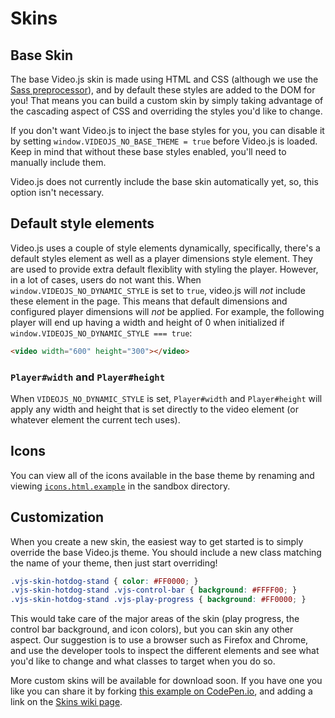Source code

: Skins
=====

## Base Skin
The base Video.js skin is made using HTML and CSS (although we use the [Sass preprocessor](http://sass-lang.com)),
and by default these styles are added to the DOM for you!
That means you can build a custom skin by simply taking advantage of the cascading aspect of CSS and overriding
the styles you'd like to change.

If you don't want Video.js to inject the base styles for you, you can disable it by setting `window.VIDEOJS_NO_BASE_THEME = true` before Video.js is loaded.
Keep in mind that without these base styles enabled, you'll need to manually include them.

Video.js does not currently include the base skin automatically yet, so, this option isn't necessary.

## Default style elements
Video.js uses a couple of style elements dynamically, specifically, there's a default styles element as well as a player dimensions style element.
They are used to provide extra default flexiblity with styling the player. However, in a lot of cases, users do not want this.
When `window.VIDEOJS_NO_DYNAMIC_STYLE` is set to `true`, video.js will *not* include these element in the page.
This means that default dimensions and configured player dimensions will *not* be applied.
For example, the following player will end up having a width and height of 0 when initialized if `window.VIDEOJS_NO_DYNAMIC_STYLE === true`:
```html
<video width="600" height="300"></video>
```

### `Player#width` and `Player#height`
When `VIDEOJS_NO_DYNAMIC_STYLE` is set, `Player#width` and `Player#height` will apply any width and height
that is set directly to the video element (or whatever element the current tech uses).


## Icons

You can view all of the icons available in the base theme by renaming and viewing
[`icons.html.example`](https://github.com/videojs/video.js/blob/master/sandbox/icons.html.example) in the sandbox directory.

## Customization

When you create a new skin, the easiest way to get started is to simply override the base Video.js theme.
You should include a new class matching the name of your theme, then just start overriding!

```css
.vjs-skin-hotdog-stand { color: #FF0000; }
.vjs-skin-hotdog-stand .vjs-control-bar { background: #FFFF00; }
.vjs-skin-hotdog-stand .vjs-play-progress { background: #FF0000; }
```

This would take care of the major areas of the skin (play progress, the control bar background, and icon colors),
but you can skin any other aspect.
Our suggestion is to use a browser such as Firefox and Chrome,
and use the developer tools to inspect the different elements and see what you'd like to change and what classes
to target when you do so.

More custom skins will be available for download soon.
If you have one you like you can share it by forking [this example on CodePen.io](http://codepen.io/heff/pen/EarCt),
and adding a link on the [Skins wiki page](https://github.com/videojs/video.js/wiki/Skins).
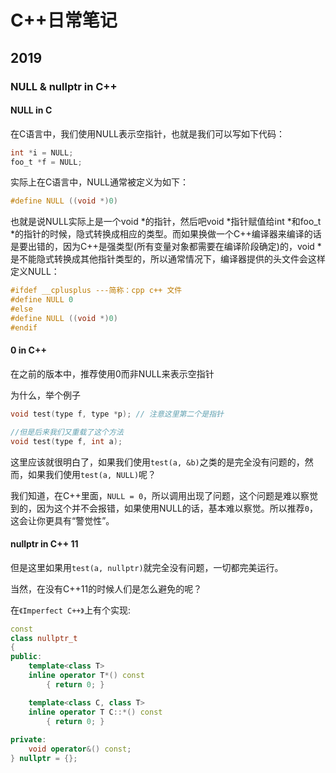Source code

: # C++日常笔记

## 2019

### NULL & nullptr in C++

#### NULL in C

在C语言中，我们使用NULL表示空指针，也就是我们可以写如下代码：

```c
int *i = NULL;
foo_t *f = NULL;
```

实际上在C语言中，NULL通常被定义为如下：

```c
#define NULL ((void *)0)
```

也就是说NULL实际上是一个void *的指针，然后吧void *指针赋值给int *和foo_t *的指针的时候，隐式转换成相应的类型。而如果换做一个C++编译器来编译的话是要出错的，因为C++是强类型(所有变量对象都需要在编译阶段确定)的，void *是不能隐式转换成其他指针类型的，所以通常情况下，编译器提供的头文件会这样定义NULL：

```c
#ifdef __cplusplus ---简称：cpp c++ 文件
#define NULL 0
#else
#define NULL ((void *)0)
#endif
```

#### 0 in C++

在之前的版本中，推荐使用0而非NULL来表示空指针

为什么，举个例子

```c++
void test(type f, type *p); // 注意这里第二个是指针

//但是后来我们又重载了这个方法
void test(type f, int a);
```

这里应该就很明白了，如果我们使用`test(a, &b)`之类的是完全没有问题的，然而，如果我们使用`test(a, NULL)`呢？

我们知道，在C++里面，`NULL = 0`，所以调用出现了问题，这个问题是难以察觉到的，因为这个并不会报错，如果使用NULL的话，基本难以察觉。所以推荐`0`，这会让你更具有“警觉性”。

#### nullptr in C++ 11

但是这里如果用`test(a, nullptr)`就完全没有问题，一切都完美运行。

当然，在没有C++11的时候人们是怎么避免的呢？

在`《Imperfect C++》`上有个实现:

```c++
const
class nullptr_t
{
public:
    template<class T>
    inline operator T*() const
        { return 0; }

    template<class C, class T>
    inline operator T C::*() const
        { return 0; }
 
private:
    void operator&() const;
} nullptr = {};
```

· · ·

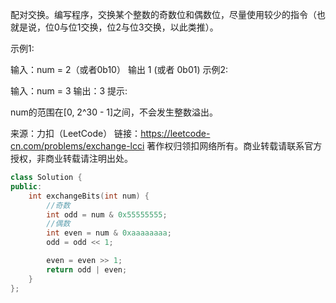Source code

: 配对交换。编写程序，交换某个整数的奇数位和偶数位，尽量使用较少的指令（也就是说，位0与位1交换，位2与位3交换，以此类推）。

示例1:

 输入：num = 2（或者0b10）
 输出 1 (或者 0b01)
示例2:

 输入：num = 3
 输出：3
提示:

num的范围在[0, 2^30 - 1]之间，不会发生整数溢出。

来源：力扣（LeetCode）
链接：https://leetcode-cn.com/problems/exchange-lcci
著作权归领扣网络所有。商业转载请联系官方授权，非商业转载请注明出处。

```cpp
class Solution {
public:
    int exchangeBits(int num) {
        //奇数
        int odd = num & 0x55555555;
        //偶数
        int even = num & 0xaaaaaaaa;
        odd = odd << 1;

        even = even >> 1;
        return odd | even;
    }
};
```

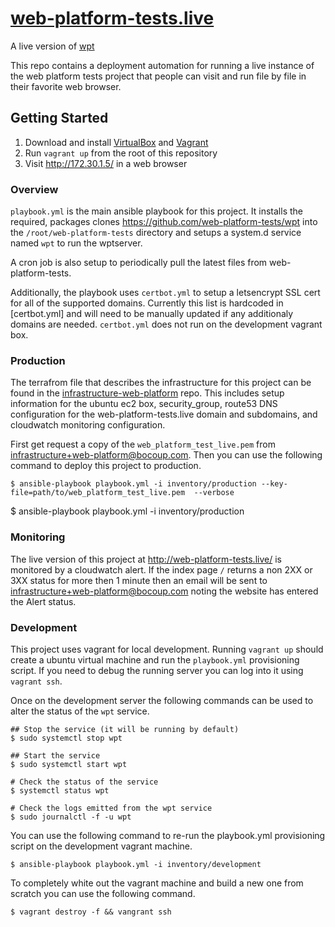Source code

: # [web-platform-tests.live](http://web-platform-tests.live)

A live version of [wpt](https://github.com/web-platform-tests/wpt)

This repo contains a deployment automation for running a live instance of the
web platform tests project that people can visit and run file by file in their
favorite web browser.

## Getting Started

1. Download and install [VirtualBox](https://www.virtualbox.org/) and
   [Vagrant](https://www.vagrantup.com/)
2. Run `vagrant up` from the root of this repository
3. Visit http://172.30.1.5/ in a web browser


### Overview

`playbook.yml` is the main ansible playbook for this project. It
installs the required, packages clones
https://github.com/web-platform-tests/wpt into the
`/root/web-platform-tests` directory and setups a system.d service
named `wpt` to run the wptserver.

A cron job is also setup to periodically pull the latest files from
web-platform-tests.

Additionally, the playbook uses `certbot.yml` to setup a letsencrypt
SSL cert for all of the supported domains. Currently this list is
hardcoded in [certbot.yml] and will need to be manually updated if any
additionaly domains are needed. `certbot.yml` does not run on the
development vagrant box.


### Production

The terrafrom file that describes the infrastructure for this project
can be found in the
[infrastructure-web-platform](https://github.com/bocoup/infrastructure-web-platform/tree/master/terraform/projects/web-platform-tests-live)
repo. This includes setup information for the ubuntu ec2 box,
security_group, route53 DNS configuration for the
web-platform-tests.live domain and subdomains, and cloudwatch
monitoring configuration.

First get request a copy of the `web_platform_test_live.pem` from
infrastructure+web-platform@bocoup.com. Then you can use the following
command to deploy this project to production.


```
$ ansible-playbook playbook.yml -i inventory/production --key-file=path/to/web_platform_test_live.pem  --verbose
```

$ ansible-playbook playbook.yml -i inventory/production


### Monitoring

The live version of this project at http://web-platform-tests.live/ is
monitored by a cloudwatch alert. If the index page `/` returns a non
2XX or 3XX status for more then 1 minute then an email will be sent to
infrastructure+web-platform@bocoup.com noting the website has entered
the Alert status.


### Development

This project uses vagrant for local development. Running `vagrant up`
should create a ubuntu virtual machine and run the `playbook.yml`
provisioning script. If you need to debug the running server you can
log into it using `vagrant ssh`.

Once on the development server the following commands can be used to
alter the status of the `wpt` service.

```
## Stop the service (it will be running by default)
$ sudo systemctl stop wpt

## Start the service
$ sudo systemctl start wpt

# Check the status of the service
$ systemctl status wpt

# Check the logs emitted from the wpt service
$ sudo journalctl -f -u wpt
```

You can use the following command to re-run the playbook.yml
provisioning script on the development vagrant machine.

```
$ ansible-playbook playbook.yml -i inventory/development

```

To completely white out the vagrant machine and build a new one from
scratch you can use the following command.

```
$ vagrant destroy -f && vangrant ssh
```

· · ·

To do
Return, unchanged, the run of lines above that opens with the line containing "That means you" and closes with the line containing "the styles you'd like to change.". Include both.

Result of the exercise
That means you can build a custom skin by simply taking advantage of the cascading aspect of CSS and overriding
the styles you'd like to change.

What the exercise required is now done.